I jst use excel to draw the maps for my games. Not as old school as Vigwyn's, though, so they don't have that cool feeling to them.


----------



## Sebastian O (May 11, 2007)

Rhun said:
			
		

> I jst use excel to draw the maps for my games. Not as old school as Vigwyn's, though, so they don't have that cool feeling to them.



I'm not very conversant with Excel, unfortunately. There wouldn't be a tutorial for the program that pertains to making maps, would there?


----------



## industrygothica (May 11, 2007)

Rhun said:
			
		

> I jst use excel to draw the maps for my games. Not as old school as Vigwyn's, though, so they don't have that cool feeling to them.




And here I am getting all photoshoppy and stuff with mine.  A sample, just for the hell of it, is attached here (can't give away too much because Ivellious is actually playing in that game).


----------



## Rhun (May 11, 2007)

Wow, your maps are definitely nice, IG! I've attached a sample of what I've been doing in excel below...not nearly as detailed and nice, but fairly quick to do.


(Also, sorry to hijack the OOC thread here, Vigwyn! Hope you don't mind!)


----------



## Vigwyn the Unruly (May 11, 2007)

Rhun said:
			
		

> (Also, sorry to hijack the OOC thread here, Vigwyn! Hope you don't mind!)



No sweat. I'm actually getting a kick out of seeing what other people are doing.


----------



## Vigwyn the Unruly (May 11, 2007)

Ivellious and Rhun:

I'm trying to resolve the action for this round, but am a little confused by your posts.

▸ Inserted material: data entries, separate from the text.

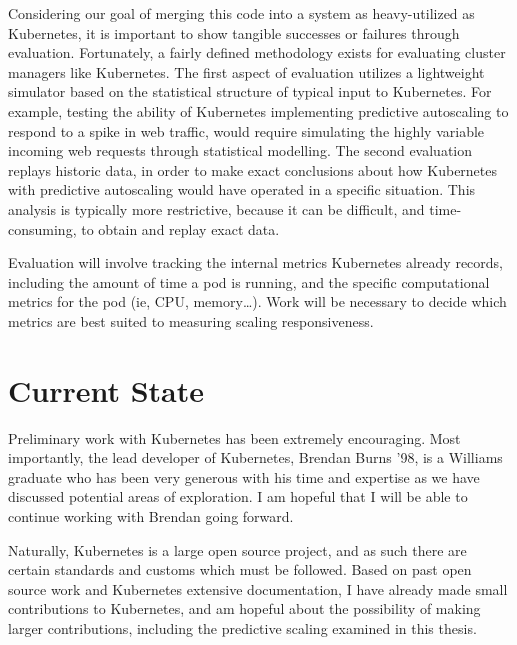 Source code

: \documentclass[letterpaper,11pt,twocolumn]{article}
\begin{document}
Considering our goal of merging this code into a system as heavy-utilized as
Kubernetes, it is important to show tangible successes or failures through
evaluation. Fortunately, a fairly defined methodology exists
for evaluating cluster managers like
Kubernetes.\cite[pg. 355]{omega} The first aspect of evaluation utilizes a
lightweight simulator based on the statistical structure of typical input to
Kubernetes. For example, testing the ability of Kubernetes implementing
predictive autoscaling to respond to a spike in web traffic,
would require simulating the highly variable incoming web requests through statistical
modelling. The second evaluation replays historic data, in order to make exact
conclusions about how Kubernetes with predictive autoscaling would have operated in a
specific situation. This analysis is typically more restrictive, because it can
be difficult, and time-consuming, to obtain and replay exact data.

Evaluation will involve tracking the internal metrics Kubernetes already
records, including the amount of time a pod is running, and the specific
computational metrics for the pod (ie, CPU, memory\dots). Work will be
necessary to decide which metrics are best suited to measuring scaling responsiveness.

\section{Current State}

Preliminary work with Kubernetes has been extremely encouraging. Most importantly,
the lead developer of Kubernetes, Brendan Burns '98, is a Williams graduate who has
been very generous with his time and expertise as we have discussed potential
areas of exploration. I am hopeful that I will be able to continue
working with Brendan going forward.

Naturally, Kubernetes is a large open source project, and as such there are
certain standards and customs which must be followed. Based on past open source
work and Kubernetes extensive documentation, I have already made small
contributions to Kubernetes, and am hopeful about the possibility of making
larger contributions, including the predictive scaling examined in this thesis.



\end{document}
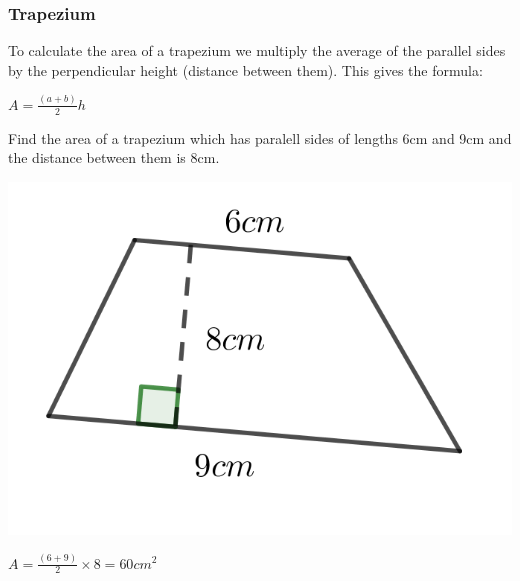 \subsubsection{Trapezium}
To calculate the area of a trapezium we multiply the average of the parallel sides by the perpendicular height (distance between them).  This gives the formula:

\bigskip

$A=\frac{(a+b)}{2}h$

\begin{exmp}
	Find the area of a trapezium which has paralell sides of lengths 6cm and 9cm and the distance between them is 8cm.

\bigskip

\includegraphics{./Images/Measurement/AreaEg4.png}

\bigskip

$A= \frac{(6+9)}{2}\times 8 = 60 cm^2 $
\end{exmp}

K3 and K4 are already down. The only kobold that's up and that you can see right now is K2--its torso is sticking up over the top of the 10' high barricade, so it cannot be engaged in melee unless you climb up the barricade.

Please let me know whether you would like to revise your posts.


----------



## Ivellious (May 11, 2007)

Sorry for the confusion.  I thought that there was more than one up, but Aust is still trying the dipolmatic route.  Might even have a better effect since he's the only one left .  Other than that Aust just moves to where he could attempt to engage the kobold, which means climbing the damn wall  :\


----------



## Rhun (May 11, 2007)

Appears I was confused to...will update my IC post now.


----------



## industrygothica (May 12, 2007)

Rhun said:
			
		

> Wow, your maps are definitely nice, IG! I've attached a sample of what I've been doing in excel below...not nearly as detailed and nice, but fairly quick to do.
> 
> 
> (Also, sorry to hijack the OOC thread here, Vigwyn! Hope you don't mind!)




My method isn't quick, but it could be a lot slower, really.  Layer styles help a lot. Each thing is on its own layer as well (walls, tiles, doors, furniture, secret doors, etc.) so I can turn off anything I don't want the PCs to see before I crop a section and upload it.

I've also got a city map with streets and buildings on a few layers above that one.  I'm actually quite proud of how it all turned out.


----------



## Vigwyn the Unruly (May 13, 2007)

Ivellious: I'm not aware of that rule, but I've certainly been wrong before.   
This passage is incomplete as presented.